*** Input data ***

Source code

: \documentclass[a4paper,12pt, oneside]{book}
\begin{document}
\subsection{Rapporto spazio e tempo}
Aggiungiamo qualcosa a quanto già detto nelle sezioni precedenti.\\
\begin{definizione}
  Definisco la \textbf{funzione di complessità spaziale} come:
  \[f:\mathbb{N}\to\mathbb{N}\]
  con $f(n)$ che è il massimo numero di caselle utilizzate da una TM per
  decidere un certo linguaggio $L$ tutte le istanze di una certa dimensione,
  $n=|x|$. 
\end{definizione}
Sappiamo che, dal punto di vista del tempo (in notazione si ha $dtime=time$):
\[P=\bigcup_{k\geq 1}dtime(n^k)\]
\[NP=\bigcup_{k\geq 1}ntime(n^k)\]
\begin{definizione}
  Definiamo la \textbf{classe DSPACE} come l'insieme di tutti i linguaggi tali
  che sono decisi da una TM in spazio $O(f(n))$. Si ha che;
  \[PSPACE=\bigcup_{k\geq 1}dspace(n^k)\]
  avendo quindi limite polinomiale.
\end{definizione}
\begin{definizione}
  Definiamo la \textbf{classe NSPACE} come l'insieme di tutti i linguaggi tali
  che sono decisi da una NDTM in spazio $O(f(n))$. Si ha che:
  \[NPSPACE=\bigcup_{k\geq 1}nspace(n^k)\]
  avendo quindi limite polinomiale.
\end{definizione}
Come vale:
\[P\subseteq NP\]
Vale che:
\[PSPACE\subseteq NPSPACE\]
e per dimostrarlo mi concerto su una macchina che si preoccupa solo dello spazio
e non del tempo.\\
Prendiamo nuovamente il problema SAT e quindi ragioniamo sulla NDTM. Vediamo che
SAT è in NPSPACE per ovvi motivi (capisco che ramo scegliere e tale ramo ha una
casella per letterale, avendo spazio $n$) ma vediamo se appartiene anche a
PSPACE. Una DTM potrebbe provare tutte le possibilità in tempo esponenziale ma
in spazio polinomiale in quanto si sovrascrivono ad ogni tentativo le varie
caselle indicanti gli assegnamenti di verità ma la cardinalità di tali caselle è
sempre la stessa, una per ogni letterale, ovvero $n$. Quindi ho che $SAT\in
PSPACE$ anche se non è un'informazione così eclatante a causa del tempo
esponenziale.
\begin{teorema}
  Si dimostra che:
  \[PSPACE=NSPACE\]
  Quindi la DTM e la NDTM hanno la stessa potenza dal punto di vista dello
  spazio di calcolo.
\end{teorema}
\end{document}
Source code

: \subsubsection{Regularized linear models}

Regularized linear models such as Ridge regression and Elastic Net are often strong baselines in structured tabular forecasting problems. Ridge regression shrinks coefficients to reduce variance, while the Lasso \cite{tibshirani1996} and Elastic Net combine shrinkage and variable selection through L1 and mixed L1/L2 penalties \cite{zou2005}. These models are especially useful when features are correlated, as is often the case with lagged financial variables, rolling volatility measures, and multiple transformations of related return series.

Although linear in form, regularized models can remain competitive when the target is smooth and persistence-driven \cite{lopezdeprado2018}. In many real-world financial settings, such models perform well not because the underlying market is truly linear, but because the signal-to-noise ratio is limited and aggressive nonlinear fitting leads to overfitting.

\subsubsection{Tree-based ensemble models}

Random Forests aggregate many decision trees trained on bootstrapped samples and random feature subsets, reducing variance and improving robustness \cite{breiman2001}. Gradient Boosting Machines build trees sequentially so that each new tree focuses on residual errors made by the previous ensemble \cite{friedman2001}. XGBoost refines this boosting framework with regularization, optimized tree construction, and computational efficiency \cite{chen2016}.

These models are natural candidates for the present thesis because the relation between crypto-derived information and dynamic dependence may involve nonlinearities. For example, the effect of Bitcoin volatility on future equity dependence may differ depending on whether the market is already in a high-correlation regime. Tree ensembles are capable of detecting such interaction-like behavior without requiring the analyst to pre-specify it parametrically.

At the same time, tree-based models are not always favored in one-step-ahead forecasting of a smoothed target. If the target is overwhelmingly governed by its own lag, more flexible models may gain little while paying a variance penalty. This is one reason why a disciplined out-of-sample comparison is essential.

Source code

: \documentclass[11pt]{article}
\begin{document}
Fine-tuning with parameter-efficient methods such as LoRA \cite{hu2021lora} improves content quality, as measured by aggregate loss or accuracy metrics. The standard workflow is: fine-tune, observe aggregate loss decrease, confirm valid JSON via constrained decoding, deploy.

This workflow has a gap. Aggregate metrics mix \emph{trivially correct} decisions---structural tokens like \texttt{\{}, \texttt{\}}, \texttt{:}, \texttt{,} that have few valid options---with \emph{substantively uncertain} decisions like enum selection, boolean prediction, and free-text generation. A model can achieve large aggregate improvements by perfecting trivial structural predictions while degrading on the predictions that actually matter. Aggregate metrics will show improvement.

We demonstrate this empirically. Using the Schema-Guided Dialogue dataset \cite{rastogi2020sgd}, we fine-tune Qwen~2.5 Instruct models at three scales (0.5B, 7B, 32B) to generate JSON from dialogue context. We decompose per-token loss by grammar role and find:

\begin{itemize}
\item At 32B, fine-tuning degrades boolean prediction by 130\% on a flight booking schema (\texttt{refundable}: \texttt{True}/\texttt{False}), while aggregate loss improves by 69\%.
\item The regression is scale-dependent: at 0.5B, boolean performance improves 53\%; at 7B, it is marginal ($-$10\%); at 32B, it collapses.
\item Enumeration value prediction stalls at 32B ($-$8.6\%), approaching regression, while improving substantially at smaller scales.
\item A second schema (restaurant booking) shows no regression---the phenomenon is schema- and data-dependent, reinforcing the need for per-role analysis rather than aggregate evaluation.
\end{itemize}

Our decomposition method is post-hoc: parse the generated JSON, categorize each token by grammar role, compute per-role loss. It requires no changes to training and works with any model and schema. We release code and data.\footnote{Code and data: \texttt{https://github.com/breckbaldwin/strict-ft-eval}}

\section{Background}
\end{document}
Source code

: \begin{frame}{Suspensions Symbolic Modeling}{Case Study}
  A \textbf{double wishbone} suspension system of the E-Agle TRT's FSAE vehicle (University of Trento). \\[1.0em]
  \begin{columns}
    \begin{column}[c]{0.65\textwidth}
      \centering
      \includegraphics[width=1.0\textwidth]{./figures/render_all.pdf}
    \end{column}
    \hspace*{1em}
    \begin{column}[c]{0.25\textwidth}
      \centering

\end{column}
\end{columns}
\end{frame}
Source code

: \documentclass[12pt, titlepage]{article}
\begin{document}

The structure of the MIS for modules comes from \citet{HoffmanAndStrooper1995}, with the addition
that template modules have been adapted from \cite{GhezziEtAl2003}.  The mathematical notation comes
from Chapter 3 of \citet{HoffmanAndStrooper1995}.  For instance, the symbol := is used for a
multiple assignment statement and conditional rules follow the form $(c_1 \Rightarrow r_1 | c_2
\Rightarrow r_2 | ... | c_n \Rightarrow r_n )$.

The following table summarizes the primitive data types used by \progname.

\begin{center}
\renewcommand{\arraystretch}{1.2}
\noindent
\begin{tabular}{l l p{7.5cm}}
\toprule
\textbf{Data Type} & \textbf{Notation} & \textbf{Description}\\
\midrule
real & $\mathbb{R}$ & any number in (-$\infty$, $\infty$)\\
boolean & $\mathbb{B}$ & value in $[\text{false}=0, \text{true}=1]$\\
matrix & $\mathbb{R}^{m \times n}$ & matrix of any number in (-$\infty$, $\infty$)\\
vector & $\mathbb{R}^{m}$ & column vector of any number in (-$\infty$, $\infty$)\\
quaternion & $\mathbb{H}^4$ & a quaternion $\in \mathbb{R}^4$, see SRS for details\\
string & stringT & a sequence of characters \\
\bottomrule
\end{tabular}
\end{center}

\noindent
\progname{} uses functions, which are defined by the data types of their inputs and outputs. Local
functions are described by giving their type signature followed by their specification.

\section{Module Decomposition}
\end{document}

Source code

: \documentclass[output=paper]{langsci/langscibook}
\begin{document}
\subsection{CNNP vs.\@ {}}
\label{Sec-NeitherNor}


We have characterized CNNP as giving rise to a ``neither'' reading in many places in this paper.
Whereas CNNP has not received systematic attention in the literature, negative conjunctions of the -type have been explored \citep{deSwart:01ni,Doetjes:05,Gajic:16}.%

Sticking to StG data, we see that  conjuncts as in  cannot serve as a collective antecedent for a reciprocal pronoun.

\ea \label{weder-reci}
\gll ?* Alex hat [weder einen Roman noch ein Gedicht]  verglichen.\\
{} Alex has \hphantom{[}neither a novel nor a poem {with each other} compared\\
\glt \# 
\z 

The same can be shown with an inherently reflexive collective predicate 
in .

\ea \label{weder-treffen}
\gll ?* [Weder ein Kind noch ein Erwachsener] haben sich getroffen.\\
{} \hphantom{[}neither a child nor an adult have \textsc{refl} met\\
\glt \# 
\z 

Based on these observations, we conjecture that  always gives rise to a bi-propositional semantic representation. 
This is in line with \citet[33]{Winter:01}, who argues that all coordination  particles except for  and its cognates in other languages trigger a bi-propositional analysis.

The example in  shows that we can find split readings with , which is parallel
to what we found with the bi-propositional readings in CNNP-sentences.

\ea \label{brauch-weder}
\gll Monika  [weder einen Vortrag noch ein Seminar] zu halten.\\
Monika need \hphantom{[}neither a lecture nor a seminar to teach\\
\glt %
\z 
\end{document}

***

__Exercise__:
Pull each line containing "find" from the records.

__Solved problem__:
We demonstrate this empirically. Using the Schema-Guided Dialogue dataset \cite{rastogi2020sgd}, we fine-tune Qwen~2.5 Instruct models at three scales (0.5B, 7B, 32B) to generate JSON from dialogue context. We decompose per-token loss by grammar role and find:
The example in  shows that we can find split readings with , which is parallel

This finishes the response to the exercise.